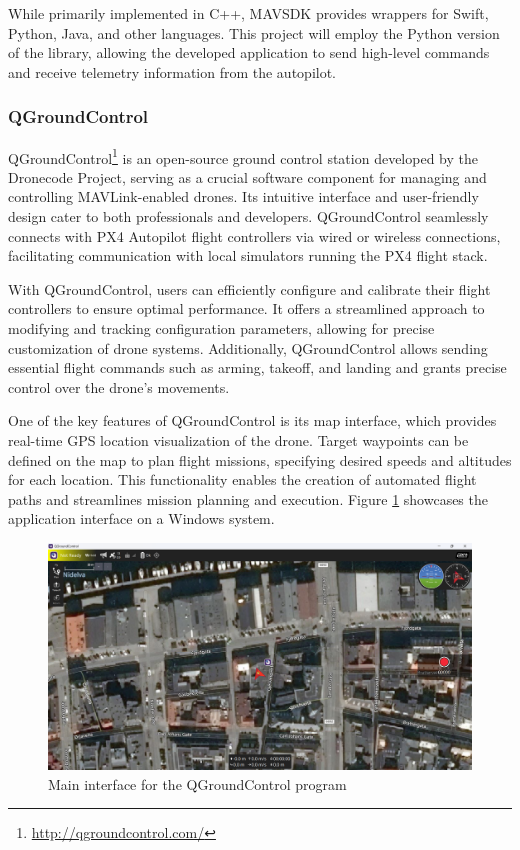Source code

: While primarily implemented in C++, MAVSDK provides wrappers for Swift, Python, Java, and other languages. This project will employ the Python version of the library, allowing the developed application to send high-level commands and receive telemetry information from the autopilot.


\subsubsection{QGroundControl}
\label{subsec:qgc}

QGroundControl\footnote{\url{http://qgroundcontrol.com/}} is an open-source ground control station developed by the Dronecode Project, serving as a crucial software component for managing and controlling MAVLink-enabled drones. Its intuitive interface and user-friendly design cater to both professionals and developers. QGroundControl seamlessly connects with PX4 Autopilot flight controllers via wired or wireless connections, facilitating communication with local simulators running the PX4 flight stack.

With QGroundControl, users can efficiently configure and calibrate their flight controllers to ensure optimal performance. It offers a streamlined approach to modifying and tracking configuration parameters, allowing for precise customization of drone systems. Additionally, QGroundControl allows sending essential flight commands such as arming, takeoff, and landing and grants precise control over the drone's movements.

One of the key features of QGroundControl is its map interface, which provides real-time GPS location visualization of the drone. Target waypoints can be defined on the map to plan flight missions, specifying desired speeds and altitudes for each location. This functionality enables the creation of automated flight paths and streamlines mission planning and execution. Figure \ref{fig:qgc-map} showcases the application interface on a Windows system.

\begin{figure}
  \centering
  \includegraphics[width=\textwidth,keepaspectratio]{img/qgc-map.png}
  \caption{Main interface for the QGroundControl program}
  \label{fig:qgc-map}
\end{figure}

:::

> [Assignment] Out of the records above, pull the lines that include the word "This".

> [Written response]
: While primarily implemented in C++, MAVSDK provides wrappers for Swift, Python, Java, and other languages. This project will employ the Python version of the library, allowing the developed application to send high-level commands and receive telemetry information from the autopilot.
One of the key features of QGroundControl is its map interface, which provides real-time GPS location visualization of the drone. Target waypoints can be defined on the map to plan flight missions, specifying desired speeds and altitudes for each location. This functionality enables the creation of automated flight paths and streamlines mission planning and execution. Figure \ref{fig:qgc-map} showcases the application interface on a Windows system.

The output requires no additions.